Some of the stories had originally appeared in the magazine Weird Tales and other pulps of the 1950s. One of the stories, "Levitation", was adapted for the television series Tales from the Darkside.

"The Calamander Chest" was recorded by Vincent Price for inclusion on the Caedmon Educational Recordings release of The Goblins at the Bathhouse, 1978. The title is from the Ruth Manning-Sanders tale on side 1.
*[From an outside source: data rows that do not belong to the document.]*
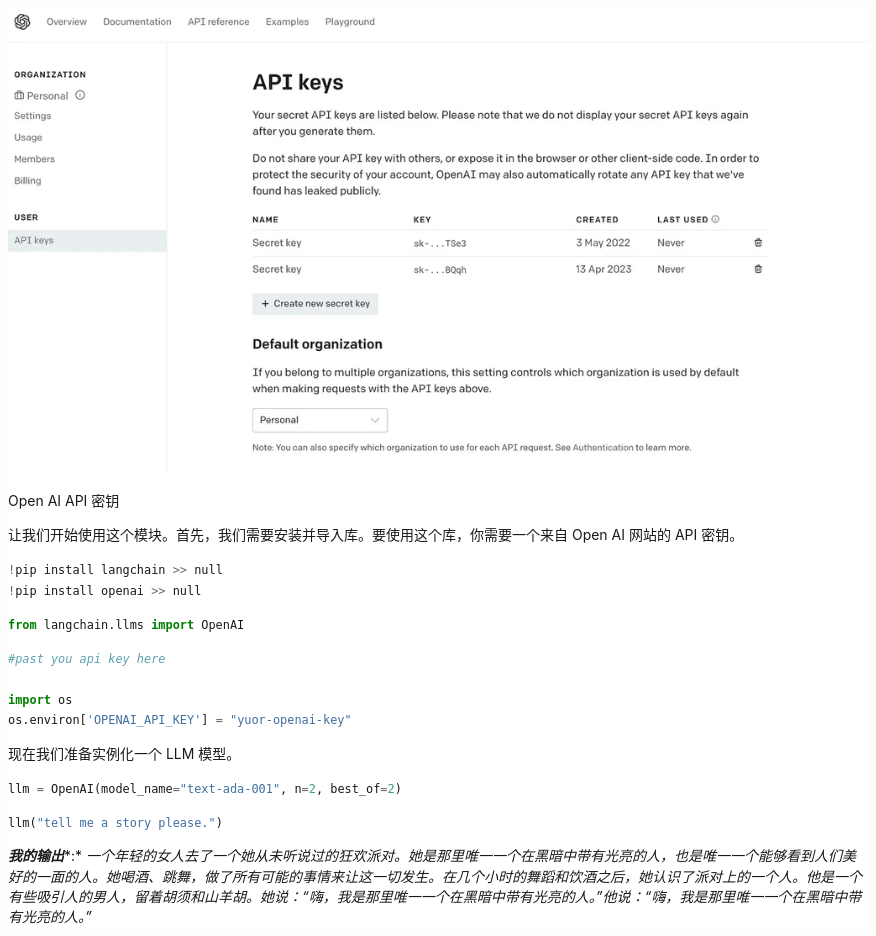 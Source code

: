 ![](img/81937b2be62eb65b9c3931398deda8af.png)

Open AI API 密钥

让我们开始使用这个模块。首先，我们需要安装并导入库。要使用这个库，你需要一个来自 Open AI 网站的 API 密钥。

```py
!pip install langchain >> null
!pip install openai >> null
```

```py
from langchain.llms import OpenAI
```

```py
#past you api key here

import os
os.environ['OPENAI_API_KEY'] = "yuor-openai-key"
```

现在我们准备实例化一个 LLM 模型。

```py
llm = OpenAI(model_name="text-ada-001", n=2, best_of=2)
```

```py
llm("tell me a story please.")
```

***我的输出****:* *一个年轻的女人去了一个她从未听说过的狂欢派对。她是那里唯一一个在黑暗中带有光亮的人，也是唯一一个能够看到人们美好的一面的人。她喝酒、跳舞，做了所有可能的事情来让这一切发生。在几个小时的舞蹈和饮酒之后，她认识了派对上的一个人。他是一个有些吸引人的男人，留着胡须和山羊胡。她说：“嗨，我是那里唯一一个在黑暗中带有光亮的人。”他说：“嗨，我是那里唯一一个在黑暗中带有光亮的人。”*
The volume was reprinted by Ballantine Books (pb, 1962) with a cover illustration by Richard Powers. A recent pb reprint has been issued by Dover Publications (2019).

==Contents==
Nine Horrors and a Dream contains the following tales:

1. "Slime"
2. "Levitation"
3. "The Calamander Chest"
4. "Death in Peru"
5. "On the Elevator"
6. "The Green Parrot"
7. "Canavan's Back Yard"
8. "I'm Murdering Mr. Massingham"
9. "The Hunt"
10. "The Mail for Juniper Hill"

==Sources ==

- Jaffery, Sheldon (1989). "The Arkham House Companion"
- Chalker, Jack L. (1998). "The Science-Fantasy Publishers: A Bibliographic History, 1923-1998"
- Jones, Stephen (1998). "Horror: The 100 Best Books"
- Joshi, S.T. (1999). "Sixty Years of Arkham House: A History and Bibliography"
- Nielsen, Leon (2004). "Arkham House Books: A Collector's Guide"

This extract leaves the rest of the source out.